Unfortunately for the Turks, both of their new-to-them German battleships got the short end of the stick against the Greek’s Italian-built armored cruiser Georgios Averof and her companions and were peppered with shells in each of their meetings with the Hellenic Navy, leaving them in poor shape just two years after delivery. Due to a low number of 280mm shells available, most of the rounds fired by the ships in their career were from 150mm and 120mm secondary guns. At the Battle of Elli on 16 December 1912, Torgut Rus suffered 8 killed and 20 wounded. At the Battle of Lemnos on 18 January 1913, the Greeks inflicted another 9 killed and 49 wounded on our subject’s crew.

Comparison between the Ottoman (left) and Greek (right) fleets during the First Balkan War, 1912-13 L’Illustration, No. 3652, 22 Février 1913 via Wiki. Torgut Ruis is the second from the bottom left.

With little time to lick their wounds, the Ottomans were sucked into World War I on the German side, largely due to the machinations of the aforementioned Adm. Souchon, who showed up with the SMS Goeben and SMS Breslau at Constantinople just after the balloon went up with the British hot on his heels. Donning fez and raising an Ottoman crescent banner, Souchon on his own went on to raid the Russian coast in the Black Sea under the pretext of being in the Sultan’s navy, an act that brought the “Sick Man of Europe” into the hospice care of a conflict it could never hope to survive.

The Ottoman battleship Torgud Reis (ex-SMS Weißenburg) in 1915 during the Gallipoli Campaign. Note her stubby 11″/35s amidships compared to her 11″/40s in the front and rear.

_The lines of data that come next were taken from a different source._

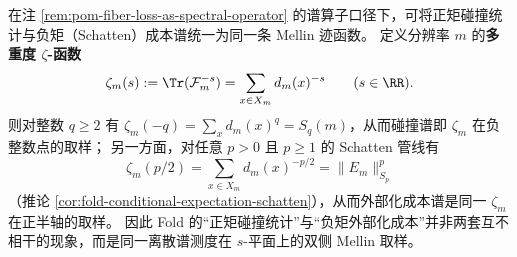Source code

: \begin{remark}\label{rem:pom-multiplicity-zeta-mellin-body}
在注 \ref{rem:pom-fiber-loss-as-spectral-operator} 的谱算子口径下，可将正矩碰撞统计与负矩（Schatten）成本谱统一为同一条 Mellin 迹函数。
定义分辨率 \(m\) 的\textbf{多重度 \(\zeta\)-函数}
\[
\zeta_m(s):=\Tr(\mathcal{F}_m^{-s})=\sum_{x\in X_m} d_m(x)^{-s}\qquad(s\in\RR).
\]
则对整数 \(q\ge 2\) 有 \(\zeta_m(-q)=\sum_x d_m(x)^q=S_q(m)\)，从而碰撞谱即 \(\zeta_m\) 在负整数点的取样；
另一方面，对任意 \(p>0\) 且 \(p\ge 1\) 的 Schatten 管线有
\[
\zeta_m(p/2)=\sum_{x\in X_m}d_m(x)^{-p/2}=\|E_m\|_{S_p}^{p}
\]
（推论 \ref{cor:fold-conditional-expectation-schatten}），从而外部化成本谱是同一 \(\zeta_m\) 在正半轴的取样。
因此 Fold 的“正矩碰撞统计”与“负矩外部化成本”并非两套互不相干的现象，而是同一离散谱测度在 \(s\)-平面上的双侧 Mellin 取样。
\end{remark}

Nonetheless, both Torgud Reis and Barbaros Hayreddin managed to give a good account of themselves in the Dardanelles Campaign, shelling ANZAC troops along Gallipoli and dodging Allied submarines and battleships. Speaking of which, Barbaros Hayreddin was dispatched by a single torpedo from Royal Navy HMS E11, which had penetrated the Sea of Marmara, in August 1915, taking half her crew with her.

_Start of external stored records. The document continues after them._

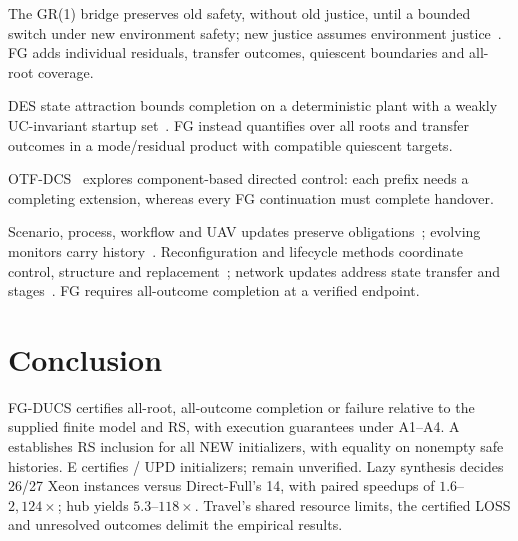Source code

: \documentclass[acmsmall,screen,review,anonymous]{acmart}
\begin{document}
The GR(1) bridge preserves old safety, without old justice, until a bounded switch under new environment safety; new justice assumes environment justice~\cite[Def.~3.1]{Amram2022GR1DynamicUpdate}. FG adds individual residuals, transfer outcomes, quiescent boundaries and all-root coverage.

DES state attraction bounds completion on a deterministic plant with a weakly UC-invariant startup set~\cite[Def.~2, Thm.~1]{NooruldeenSchmidt2015}. FG instead quantifies over all roots and transfer outcomes in a mode/residual product with compatible quiescent targets.

OTF-DCS~\cite[Defs.~3--4]{CiolekEtAl2023OTFDCS} explores component-based directed control: each prefix needs a completing extension, whereas every FG continuation must complete handover.

Scenario, process, workflow and UAV updates preserve obligations~\cite{Ghezzi2012DynamicScenarioUpdate,PanzicaLaManna2013CorrectnessDynamicUpdates,NahabedianEtAl2022Business,Sokolowski2022DynamicWorkflowUpdates,ZudaireEtAl2022UAV}; evolving monitors carry history~\cite{CarwehlEtAl2023ChangingRequirements,KristensenEtAl2026DynSRV}. Reconfiguration and lifecycle methods coordinate control, structure and replacement~\cite{DelavalRutten2010Reconfiguration,KhakpourArbabRutten2016Reconfiguration,BresolinLanese2021PropertyPreservingUpdates,DiCosmoEtAl2014Aeolus,ChardetEtAl2021Concerto,RobillardCoullon2022Planning}; network updates address state transfer and stages~\cite{SaurEtAl2016Morpheus,McClurgEtAl2015NetworkUpdates,QiuEtAl2023FlexPlan}. FG requires all-outcome completion at a verified endpoint.

\FloatBarrier
\section{Conclusion}
\label{sec:conclusion}

FG-DUCS certifies all-root, all-outcome completion or failure relative to the supplied finite model and RS, with execution guarantees under A1--A4. A establishes RS inclusion for all \RSAExactNew{} NEW initializers, with equality on nonempty safe histories. E certifies \RSEExactUpd/\RSUpdOccurrences{} UPD initializers; \RSEUnverifiedUpd{} remain unverified. Lazy synthesis decides 26/27 Xeon instances versus Direct-Full's 14, with paired speedups of $1.6$--$2{,}124\times$; hub yields $5.3$--$118\times$. Travel's shared resource limits, the certified LOSS and unresolved outcomes delimit the empirical results.
\end{document}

Her biggest contribution to the war would seem to come when she tied to Goeben/Yavuz on a rough day for the Turks in January 1918 during the Battle of Imbros and pull the stranded battlecruiser off Nagara Point before the Allies could kill her, as such preserving a fleet in being for the rest of the conflict.

For more on the Ottoman Navy of that period, click here for an excellent essay.

When the war ended, Torgud Reis was in exceptionally poor condition, lacking parts and shells, still suffering from damages inflicted in her wars with the Balkan states as well as a turret explosion in 1915. Following the Armistice of Mudros in October 1918 and the resulting Allied occupation of Constantinople– the first time the city had changed hands since 1453– the Ottoman fleet was disarmed and interned under British guns.

In the controversial Treaty of Sevres, signed on 10 August 1920, the victorious Allies divided the Ottoman fleet among the victors, with Britain to receive the ripest fruit including Yavuz Sultân Selîm (ex-Goeben), Hamidiye, Mecidiye, Muavenet-i, Millet, Numene, Tasoz, Basra, and Samsun. The French, Greeks and others were to split the destroyers Berk-i Efsan, Pelagni Deria, Zuhaf Peyk-i Sevket, and Nusret.

The Japanese, who never fired a shot at the Turks in anger as far as I can tell, was to get Torgud Reis. In fairness to the Emperor, it should be noted that the Japanese sent two squadrons of cruisers and destroyers to the Med in 1917-18 for escort duties for troop transports and anti-submarine operations, which included the destroyer Sakaki getting damaged by a torpedo from the Austro-Hungarian submarine U 27 off Crete.

Needless to say, the Japanese, who picked up the much nicer Jutland-veteran dreadnoughts SMS Nassau and SMS Oldenburg as well as the cruiser Augsburg and five destroyers from the Germans as reparations in the Treaty of Versailles– only to sell them for scrap– never took over the leaky and busted Torgud Reis.

Regardless, the Sevres pact never took effect, as the Greeks and Turks both balked at it although for different reasons, which in turn led to the milder Treaty of Lausanne, signed on 24 July 1923, that allowed the Turks to keep their ancient fleet. The treaty came into force on 6 August 1924 and soon after, Torguid Reis was refitted at the Gölcük Naval Shipyard through 1925 then returned to service as an armed training ship, still with at least two of her 11.1-inch guns working while two of her other turrets were removed and mounted ashore in concrete on the Asian coast of the Dardanelles as a coastal artillery battery.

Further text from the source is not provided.